If I forget and leave the bathroom door open, 11 month old Sage will drink out of the toilet, grab the end of the toilet paper roll and then run through the bedroom, leaving water and toilet paper in her wake. 

Sage thinks life is one big party!


----------



## rjThor (Mar 27, 2011)

lmao....cute pic., I feel your pain, my GSD does the same thing, so now what I do whenever i'm not using the bathroom, I keep the door closed just to be safe, sometimes I would see a flash run by the hallway, and sure enough our Thor had the tp and was rolling it all out all over the house.....it's cute the first few times, they sure enjoy testing our patience.


----------



## clearcreekranch (Mar 18, 2010)

:laugh::laugh::laugh::laugh::laugh::laugh::laugh:


----------



## idahospud49 (Jan 28, 2011)

He definitely is too cute! We were just at PetsMart and EVERYONE had to stop and pet him and comment on his cuteness.


----------



## Renofan2 (Aug 27, 2010)

Lol, he is very cute. When Brenna was his age, not only did she get into the tp, but she pulled the entire holder out of the wall! Found what was left of it in he hallway. 

Cheryl


----------



## RG518 (Sep 25, 2007)

been there done that! Really...I am laughing _with _you not _at_ you!! LOL!


----------



## webzpinner (Mar 7, 2011)

Jake is sooooo lucky he has never shown any interest in bathrooms. If he tracked TP all over the house, my wife would boot him AND me out on the street!


----------



## idahospud49 (Jan 28, 2011)

Lol There are times that all you can do is sit and laugh, after an exasperated sigh....


----------



## CarrieJ (Feb 22, 2011)

I had to look at that picture again for a good laugh.
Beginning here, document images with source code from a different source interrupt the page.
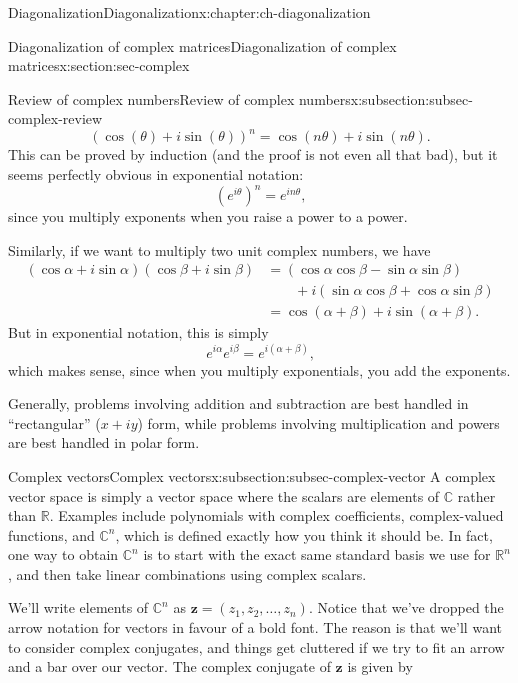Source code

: \documentclass[oneside,10pt,]{book}
\numberwithin{equation}{section}
\newcommand{\R}{\mathbb{R}}
\renewcommand{\C}{\mathbb{C}}
\newcommand{\zz}{\mathbf{z}}
\newcommand{\amp}{&}
\begin{document}
\begin{chapterptx}{Diagonalization}{}{Diagonalization}{}{}{x:chapter:ch-diagonalization}
\begin{sectionptx}{Diagonalization of complex matrices}{}{Diagonalization of complex matrices}{}{}{x:section:sec-complex}
\begin{subsectionptx}{Review of complex numbers}{}{Review of complex numbers}{}{}{x:subsection:subsec-complex-review}
\begin{equation*}
(\cos(\theta)+i\sin(\theta))^n = \cos(n\theta)+i\sin(n\theta)\text{.}
\end{equation*}
This can be proved by induction (and the proof is not even all that bad), but it seems perfectly obvious in exponential notation:%
\begin{equation*}
(e^{i\theta})^n = e^{in\theta}\text{,}
\end{equation*}
since you multiply exponents when you raise a power to a power.%
\par
Similarly, if we want to multiply two unit complex numbers, we have%
\begin{align*}
(\cos\alpha+i\sin\alpha)(\cos\beta+i\sin\beta) \amp = (\cos\alpha\cos\beta-\sin\alpha\sin\beta)\\
\amp \quad\quad +i(\sin\alpha\cos\beta+\cos\alpha\sin\beta)\\
\amp = \cos(\alpha+\beta)+i\sin(\alpha+\beta)\text{.}
\end{align*}
But in exponential notation, this is simply%
\begin{equation*}
e^{i\alpha}e^{i\beta} = e^{i(\alpha+\beta)}\text{,}
\end{equation*}
which makes sense, since when you multiply exponentials, you add the exponents.%
\par
Generally, problems involving addition and subtraction are best handled in ``rectangular'' (\(x+iy\)) form, while problems involving multiplication and powers are best handled in polar form.%
\end{subsectionptx}
%
%
\typeout{************************************************}
\typeout{************************************************}
%
\begin{subsectionptx}{Complex vectors}{}{Complex vectors}{}{}{x:subsection:subsec-complex-vector}
A complex vector space is simply a vector space where the scalars are elements of \(\C\) rather than \(\R\). Examples include polynomials with complex coefficients, complex-valued functions, and \(\C^n\), which is defined exactly how you think it should be. In fact, one way to obtain \(\C^n\) is to start with the exact same standard basis we use for \(\R^n\), and then take linear combinations using complex scalars.%
\par
We'll write elements of \(\C^n\) as \(\zz = (z_1,z_2,\ldots, z_n)\). Notice that we've dropped the arrow notation for vectors in favour of a bold font. The reason is that we'll want to consider complex conjugates, and things get cluttered if we try to fit an arrow and a bar over our vector. The complex conjugate of \(\zz\) is given by%

\end{subsectionptx}
\end{sectionptx}
\end{chapterptx}
\end{document}
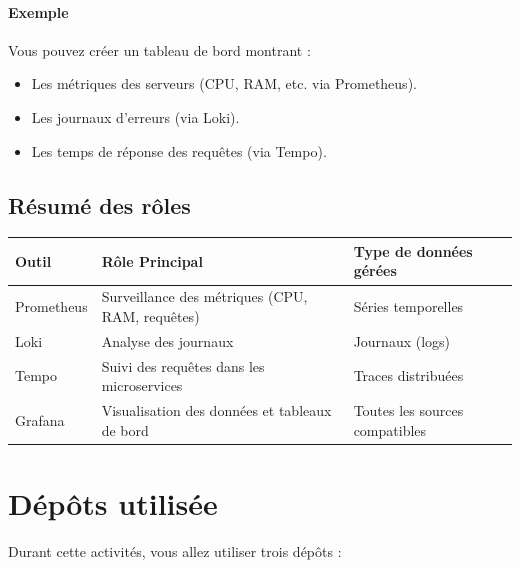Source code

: \documentclass[french, 12pt]{article}%
\newcommand{\itemE}{\item[$\bullet$]}
\begin{document}
\paragraph{Exemple}
Vous pouvez créer un tableau de bord montrant :
\begin{itemize}
    \itemE Les métriques des serveurs (CPU, RAM, etc. via Prometheus).
    \itemE Les journaux d'erreurs (via Loki).
    \itemE Les temps de réponse des requêtes (via Tempo).
\end{itemize}

\subsection{Résumé des rôles}


\footnotesize
\begin{center}

    \begin{tabular}{|l|l|l|}
        \hline
        \rowcolor{vert_capet}\textbf{Outil} & \textbf{Rôle Principal} & \textbf{Type de données gérées} \\
        \hline
        Prometheus & Surveillance des métriques (CPU, RAM, requêtes) & Séries temporelles \\
        Loki       & Analyse des journaux                             & Journaux (logs)    \\
        Tempo      & Suivi des requêtes dans les microservices       & Traces distribuées \\
        Grafana    & Visualisation des données et tableaux de bord  & Toutes les sources compatibles \\
        \hline
    \end{tabular}
\end{center}
\normalsize

\section{Dépôts utilisée}

Durant cette activités, vous allez utiliser trois dépôts : 
\end{document}
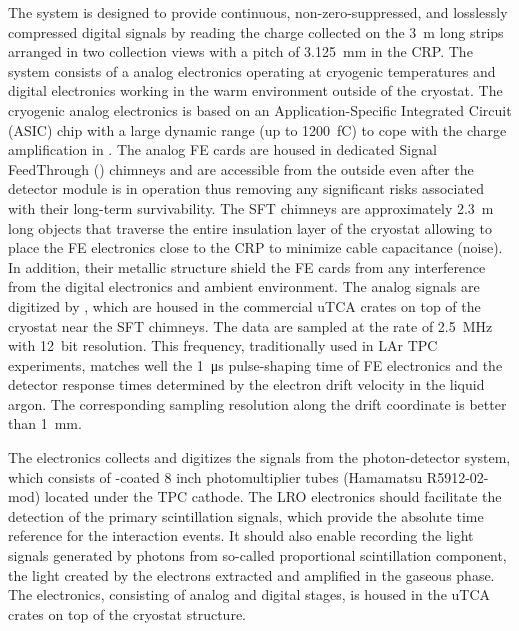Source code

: The  system is designed to provide continuous, non-zero-suppressed, and losslessly compressed digital signals by reading the charge collected on the \SI{3}{m} long strips arranged in two collection views with a pitch of \SI{3.125}{mm} in the CRP. The system consists of a  analog electronics operating at cryogenic temperatures and digital electronics working in the warm environment outside of the cryostat.  The cryogenic  analog electronics is based on an Application-Specific Integrated Circuit (ASIC) chip with a large dynamic range (up to \SI{1200}{fC}) to cope with the charge amplification in . The analog FE cards are housed in dedicated Signal FeedThrough () chimneys and are accessible from the outside even after the detector module is in operation thus removing any significant risks associated with their long-term survivability. The SFT chimneys are approximately \SI{2.3}{m} long objects that traverse the entire insulation layer of the cryostat allowing to place the FE electronics close to the CRP to minimize cable capacitance (noise).  In addition, their metallic structure shield the FE cards from any interference from the digital electronics and ambient environment. The analog signals are digitized by , which are housed in the commercial uTCA crates on top of the cryostat near the SFT chimneys. The data are sampled at the rate of \SI{2.5}{MHz} with \SI{12}{bit} resolution.  This frequency, traditionally used in LAr TPC experiments, matches well the \SI{1}{\micro\second} pulse-shaping time of FE electronics and the detector response times determined by the electron drift velocity in the liquid argon. The corresponding sampling resolution along the drift coordinate is better than \SI{1}{\mm}. 

The  electronics collects and digitizes the signals from the photon-detector system, which consists of -coated \num{8} inch photomultiplier tubes (Hamamatsu R5912-02-mod) located under the TPC cathode. The LRO electronics should facilitate the detection of the primary scintillation signals, which provide the absolute time reference for the interaction events. It should also enable recording the light signals generated by photons from so-called proportional scintillation component, the light created by the electrons extracted and amplified in the gaseous phase. The electronics, consisting of analog and digital stages, is housed in the uTCA crates on top of the cryostat structure.

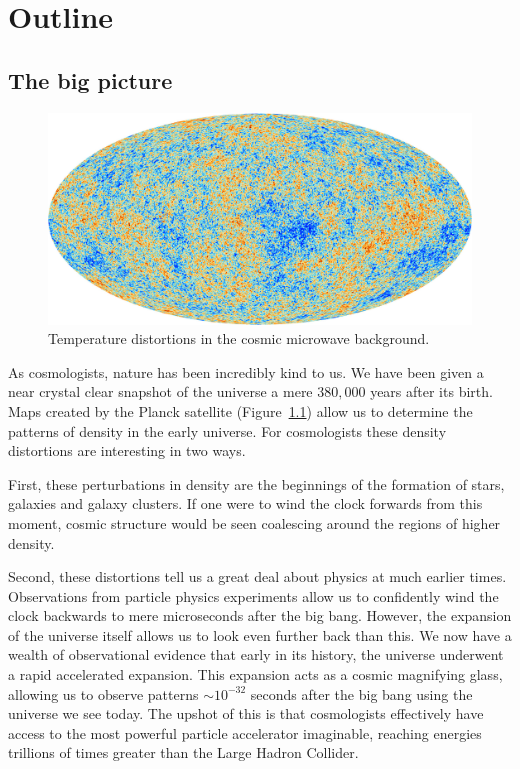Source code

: \chapter{Outline}
\label{chap:out}

\section{The big picture}
\begin{figure}[tp]
  \includegraphics[width=\textwidth]{chapters/outline/figures/planck}
  \caption{Temperature distortions in the cosmic microwave background.}\label{fig:out:planck}
\end{figure}

As cosmologists, nature has been incredibly kind to us. We have been given a near crystal clear snapshot of the universe a mere \(380,000\) years after its birth. Maps created by the Planck satellite (Figure~\ref{fig:out:planck}) allow us to determine the patterns of density in the early universe. For cosmologists these density distortions are interesting in two ways. 

First, these perturbations in density are the beginnings of the formation of stars, galaxies and galaxy clusters. If one were to wind the clock forwards from this moment, cosmic structure would be seen coalescing around the regions of higher density.

Second, these distortions tell us a great deal about physics at much earlier times. Observations from particle physics experiments allow us to confidently wind the clock backwards to mere microseconds after the big bang.
However, the expansion of the universe itself allows us to look even further back than this. We now have a wealth of observational evidence that early in its history, the universe underwent a rapid accelerated expansion. This expansion acts as a cosmic magnifying glass, allowing us to observe patterns \(\sim10^{-32}\) seconds after the big bang using the universe we see today. The upshot of this is that cosmologists effectively have access to the most powerful particle accelerator imaginable, reaching energies trillions of times greater than the Large Hadron Collider. 

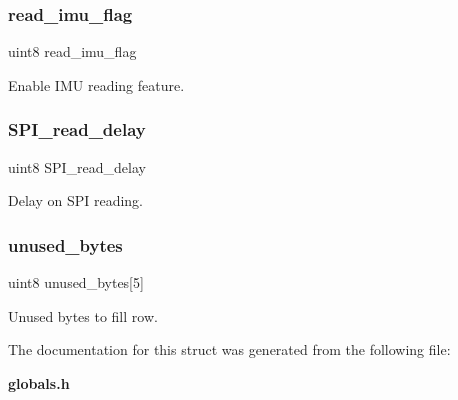\subsubsection{read\+\_\+imu\+\_\+flag}
{\footnotesize\ttfamily uint8 read\+\_\+imu\+\_\+flag}

Enable I\+MU reading feature. \mbox{\label{structst__imu_aa5b15dee0878926cf86de9d3a70d3b30}} 
\subsubsection{S\+P\+I\+\_\+read\+\_\+delay}
{\footnotesize\ttfamily uint8 S\+P\+I\+\_\+read\+\_\+delay}

Delay on S\+PI reading. \mbox{\label{structst__imu_a13769793684b23af8c0cdf6ccf3bd696}} 
\subsubsection{unused\+\_\+bytes}
{\footnotesize\ttfamily uint8 unused\+\_\+bytes[5]}

Unused bytes to fill row. 

The documentation for this struct was generated from the following file\+:\begin{DoxyCompactItemize}
\item 
\textbf{ globals.\+h}\end{DoxyCompactItemize}
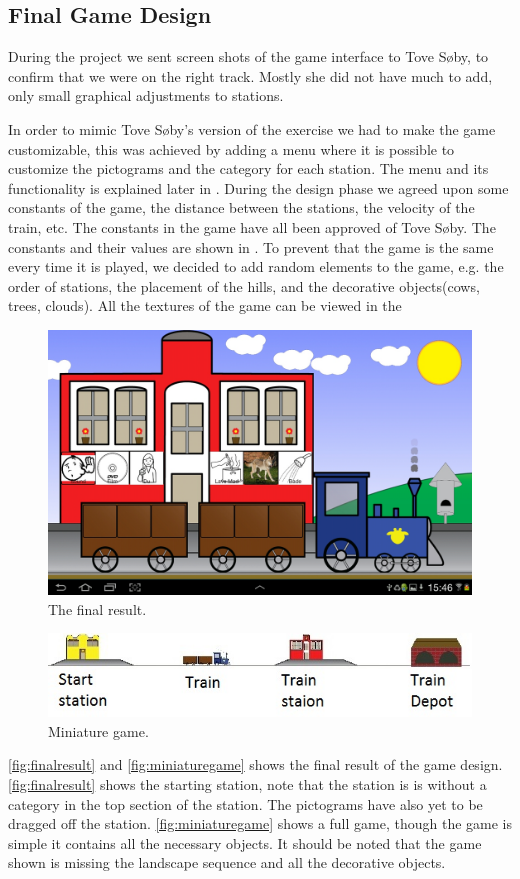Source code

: \subsection{Final Game Design}\label{sec:designgameinterface}

During the project we sent screen shots of the game interface to Tove Søby, to confirm that we were on the right track. Mostly she did not have much to add, only small graphical adjustments to stations.

In order to mimic Tove Søby's version of the exercise we had to make the game customizable, this was achieved by adding a menu where it is possible to customize the pictograms and the category for each station. The menu and its functionality is explained later in .
During the design phase we agreed upon some constants of the game, the distance between the stations, the velocity of the train, etc. The constants in the game have all been approved of Tove Søby. The constants and their values are shown in .
To prevent that the game is the same every time it is played, we decided to add random elements to the game, e.g. the order of stations, the placement of the hills, and the decorative objects(cows, trees, clouds). 
All the textures of the game can be viewed in the 
\begin{figure}[H]
\centering
\includegraphics[width=0.9\linewidth]{img/screenshots/gamedesign1.jpg}
\caption{The final result.}
\label{fig:finalresult}
\end{figure}
\begin{figure}[H]
\centering
\includegraphics[width=0.9\linewidth]{img/screenshots/stations.jpg}
\caption{Miniature game.}
\label{fig:miniaturegame}
\end{figure}
\autoref{fig:finalresult} and \autoref{fig:miniaturegame} shows the final result of the game design. \autoref{fig:finalresult} shows the starting station, note that the station is is without a category in the top section of the station. The pictograms have also yet to be dragged off the station.
\autoref{fig:miniaturegame} shows a full game, though the game is simple it contains all the necessary objects. It should be noted that the game shown is missing the landscape sequence and all the decorative objects.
When Alice was that age, I tried leaving her out of her crate while I showered...BAD MISTAKE.
While my head was covered in shampoo, I glimpsed a little black nose poking in and grabbing a razor and zipping out. Yep...I jumped out stark naked covered in shampoo and completely drenched...chasing the happy little "Stuart from MADTV" that was my girl.

We would crate for showers after that...and I can laugh about it (now).


----------



## idahospud49 (Jan 28, 2011)

Oh no! I would have done the same thing. Only once did I leave the door open between the shower and sink. I was in the bath and he came in scaring the beejeebies out of me. Typically he's tired and just sleeps during my shower... Apparently not this time.


----------



## doggiedad (Dec 2, 2007)

i taught my dog not to go in the
bathroom. i know he doesn't go in there
because i test him. i'll put chicken, beef or
some of his food in there and it's always there
when i return home.


----------



## CarrieJ (Feb 22, 2011)

You're one up on us...

I just had a little ferret spaz thief. She would "goose" my other half in the shower. I considered myself lucky.


----------